I am trying to scrape this website
https://www.dailystrength.org/search?query=aspirin&type=discussion
to gain a data-set for a project I have (using aspirin as placeholder search item).
I have decided to use Jsoup to make a crawler. But the problem is that the posts are dynamically brought with Ajax request. The request is made using Show more button
This button causes the problems
When the entire content is shown it should look like this with the text "All Messages Loaded"
import java.io.IOException;
import java.util.ArrayList;
import java.util.logging.Level;
import java.util.logging.Logger;
import org.jsoup.Jsoup;
import org.jsoup.nodes.Document;
import org.jsoup.nodes.Element;
import org.jsoup.select.Elements;
import org.openqa.selenium.*;
import org.openqa.selenium.chrome.*;
/**
*
* @author Ahmed
*/
public class Crawler {
public static void main(String args[]) {
Document search_result;
String requested[] = new String[]{"aspirin"/*, "Fentanyl"*/};
ArrayList<Newsfeed_item> threads = new ArrayList();
String query = "https://www.dailystrength.org/search?query=";
try {
for (int i = 0; i < requested.length; i++) {
search_result = Jsoup.connect(query+requested[i]+"&type=discussion").get();
Elements posts = search_result.getElementsByClass("newsfeed__item");
for (Element item : posts) {
Elements link=item.getElementsByClass("newsfeed__btn-container posts__discuss-btn");
Newsfeed_item currentItem=new Newsfeed_item();
currentItem.replysLink=link.attr("abs:href");
Document reply_result=Jsoup.connect(currentItem.replysLink).get();
Elements description = reply_result.getElementsByClass("posts__content");
currentItem.description=description.text();
currentItem.subject=requested[i];
System.out.println(currentItem);
}
}
} catch (IOException ex) {
Logger.getLogger(Crawler.class.getName()).log(Level.SEVERE, null, ex);
}
}
}
This code gives me only the few posts that are shown and not the hidden posts. I understood that JSoup can't be used for this issue so I tried to find sources for selenium to show the full content and download it for crawling.

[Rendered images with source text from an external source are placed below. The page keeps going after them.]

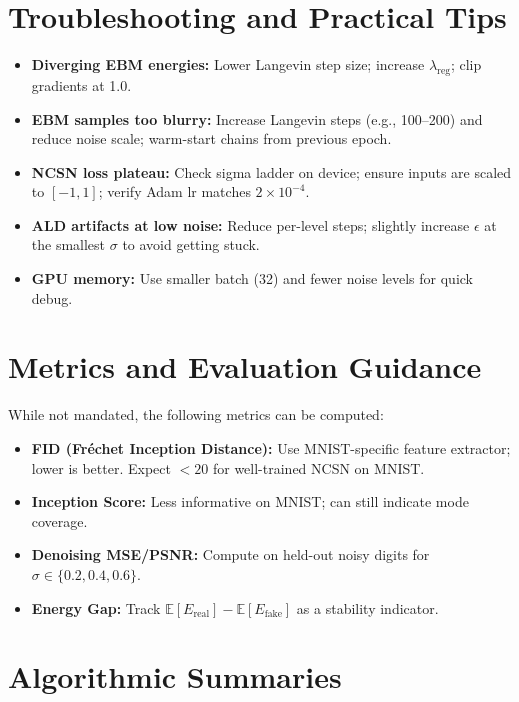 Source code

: \documentclass[a4paper,12pt]{article}
\begin{document}
\section{Troubleshooting and Practical Tips}
\begin{itemize}[leftmargin=*]
    \item \textbf{Diverging EBM energies:} Lower Langevin step size; increase $\lambda_{\text{reg}}$; clip gradients at 1.0.
    \item \textbf{EBM samples too blurry:} Increase Langevin steps (e.g., 100--200) and reduce noise scale; warm-start chains from previous epoch.
    \item \textbf{NCSN loss plateau:} Check sigma ladder on device; ensure inputs are scaled to $[-1,1]$; verify Adam lr matches $2\times 10^{-4}$.
    \item \textbf{ALD artifacts at low noise:} Reduce per-level steps; slightly increase $\epsilon$ at the smallest $\sigma$ to avoid getting stuck.
    \item \textbf{GPU memory:} Use smaller batch (32) and fewer noise levels for quick debug.
\end{itemize}

\section{Metrics and Evaluation Guidance}
While not mandated, the following metrics can be computed:
\begin{itemize}[leftmargin=*]
    \item \textbf{FID (Fréchet Inception Distance):} Use MNIST-specific feature extractor; lower is better. Expect $<20$ for well-trained NCSN on MNIST.
    \item \textbf{Inception Score:} Less informative on MNIST; can still indicate mode coverage.
    \item \textbf{Denoising MSE/PSNR:} Compute on held-out noisy digits for $\sigma \in \{0.2,0.4,0.6\}$.
    \item \textbf{Energy Gap:} Track $\mathbb{E}[E_{\text{real}}] - \mathbb{E}[E_{\text{fake}}]$ as a stability indicator.
\end{itemize}

\section{Algorithmic Summaries}
\end{document}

I can't find any sources, and the only code found to try for initial understanding from
https://www.youtube.com/watch?v=g1IbI_qYsDg
Gives me this error
Exception in thread "main" java.lang.IllegalStateException: The path to the driver executable must be set by the webdriver.gecko.driver system property; for more information, see https://github.com/mozilla/geckodriver. The latest version can be downloaded from https://github.com/mozilla/geckodriver/releases
at com.google.common.base.Preconditions.checkState(Preconditions.java:847)

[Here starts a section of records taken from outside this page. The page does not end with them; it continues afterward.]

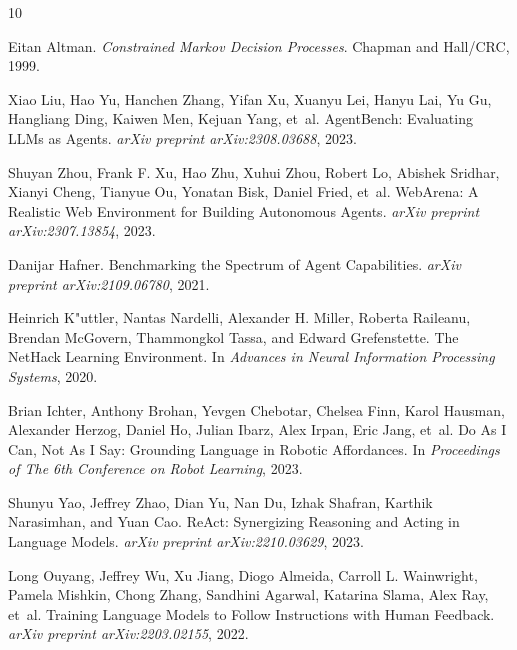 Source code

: \begin{thebibliography}{10}

Eitan Altman.
\newblock \emph{Constrained Markov Decision Processes}.
\newblock Chapman and Hall/CRC, 1999.

Xiao Liu, Hao Yu, Hanchen Zhang, Yifan Xu, Xuanyu Lei, Hanyu Lai, Yu Gu, Hangliang Ding, Kaiwen Men, Kejuan Yang, et~al.
\newblock AgentBench: Evaluating LLMs as Agents.
\newblock \emph{arXiv preprint arXiv:2308.03688}, 2023.

Shuyan Zhou, Frank F. Xu, Hao Zhu, Xuhui Zhou, Robert Lo, Abishek Sridhar, Xianyi Cheng, Tianyue Ou, Yonatan Bisk, Daniel Fried, et~al.
\newblock WebArena: A Realistic Web Environment for Building Autonomous Agents.
\newblock \emph{arXiv preprint arXiv:2307.13854}, 2023.

Danijar Hafner.
\newblock Benchmarking the Spectrum of Agent Capabilities.
\newblock \emph{arXiv preprint arXiv:2109.06780}, 2021.

Heinrich K{"u}ttler, Nantas Nardelli, Alexander H. Miller, Roberta Raileanu, Brendan McGovern, Thammongkol Tassa, and Edward Grefenstette.
\newblock The NetHack Learning Environment.
\newblock In \emph{Advances in Neural Information Processing Systems}, 2020.

Brian Ichter, Anthony Brohan, Yevgen Chebotar, Chelsea Finn, Karol Hausman, Alexander Herzog, Daniel Ho, Julian Ibarz, Alex Irpan, Eric Jang, et~al.
\newblock Do As I Can, Not As I Say: Grounding Language in Robotic Affordances.
\newblock In \emph{Proceedings of The 6th Conference on Robot Learning}, 2023.

Shunyu Yao, Jeffrey Zhao, Dian Yu, Nan Du, Izhak Shafran, Karthik Narasimhan, and Yuan Cao.
\newblock ReAct: Synergizing Reasoning and Acting in Language Models.
\newblock \emph{arXiv preprint arXiv:2210.03629}, 2023.

Long Ouyang, Jeffrey Wu, Xu Jiang, Diogo Almeida, Carroll L. Wainwright, Pamela Mishkin, Chong Zhang, Sandhini Agarwal, Katarina Slama, Alex Ray, et~al.
\newblock Training Language Models to Follow Instructions with Human Feedback.
\newblock \emph{arXiv preprint arXiv:2203.02155}, 2022.


\end{thebibliography}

at org.openqa.selenium.remote.service.DriverService.findExecutable(DriverService.java:134)
at org.openqa.selenium.firefox.GeckoDriverService.access$100(GeckoDriverService.java:44)
at org.openqa.selenium.firefox.GeckoDriverService$Builder.findDefaultExecutable(GeckoDriverService.java:167)

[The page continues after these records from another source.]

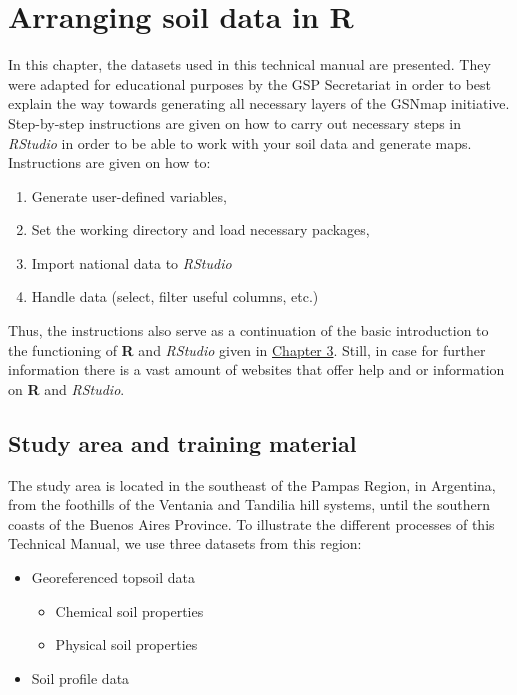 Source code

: \documentclass[
  10pt,
  b5paper,
  oneside]{book}
\providecommand{\tightlist}{%
  \setlength{\itemsep}{0pt}\setlength{\parskip}{0pt}}
\begin{document}
\hypertarget{arranging-soil-data-in-r}{%
\chapter{\texorpdfstring{Arranging soil data in \textbf{R}}{Arranging soil data in R}}\label{arranging-soil-data-in-r}}

In this chapter, the datasets used in this technical manual are presented. They were adapted for educational purposes by the GSP Secretariat in order to best explain the way towards generating all necessary layers of the GSNmap initiative.
Step-by-step instructions are given on how to carry out necessary steps in \emph{RStudio} in order to be able to work with your soil data and generate maps. Instructions are given on how to:

\begin{enumerate}
\def\labelenumi{\arabic{enumi}.}
\tightlist
\item
  Generate user-defined variables,
\item
  Set the working directory and load necessary packages,
\item
  Import national data to \emph{RStudio}
\item
  Handle data (select, filter useful columns, etc.)
\end{enumerate}

Thus, the instructions also serve as a continuation of the basic introduction to the functioning of \textbf{R} and \emph{RStudio} given in \href{https://fao-gsp.github.io/GSNmap-TM/setting-up-the-software-environment.html\#use-of-r-rstudio-and-r-packages}{Chapter 3}. Still, in case for further information there is a vast amount of websites that offer help and or information on \textbf{R} and \emph{RStudio}.

\hypertarget{study-area-and-training-material}{%
\section{Study area and training material}\label{study-area-and-training-material}}

The study area is located in the southeast of the Pampas Region, in Argentina, from the foothills of the Ventania and Tandilia hill systems, until the southern coasts of the Buenos Aires Province.
To illustrate the different processes of this Technical Manual, we use three datasets from this region:

\begin{itemize}
\tightlist
\item
  Georeferenced topsoil data

  \begin{itemize}
  \tightlist
  \item
    Chemical soil properties
  \item
    Physical soil properties
  \end{itemize}
\item
  Soil profile data
\end{itemize}
\end{document}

at org.openqa.selenium.remote.service.DriverService$Builder.build(DriverService.java:355)
at org.openqa.selenium.firefox.FirefoxDriver.toExecutor(FirefoxDriver.java:190)
at org.openqa.selenium.firefox.FirefoxDriver.<init>(FirefoxDriver.java:147)
at org.openqa.selenium.firefox.FirefoxDriver.<init>(FirefoxDriver.java:125)
at SeleniumTest.main(SeleniumTest.java:14)
C:\Users\Ahmed\AppData\Local\NetBeans\Cache\8.2\executor-snippets\run.xml:53: Java returned: 1
BUILD FAILED (total time: 0 seconds)
Any help or sample code or alternatives? I just need to get the full page and I use the crawler I have. Or make a completely new crawler but than I can't find code and I run into errors.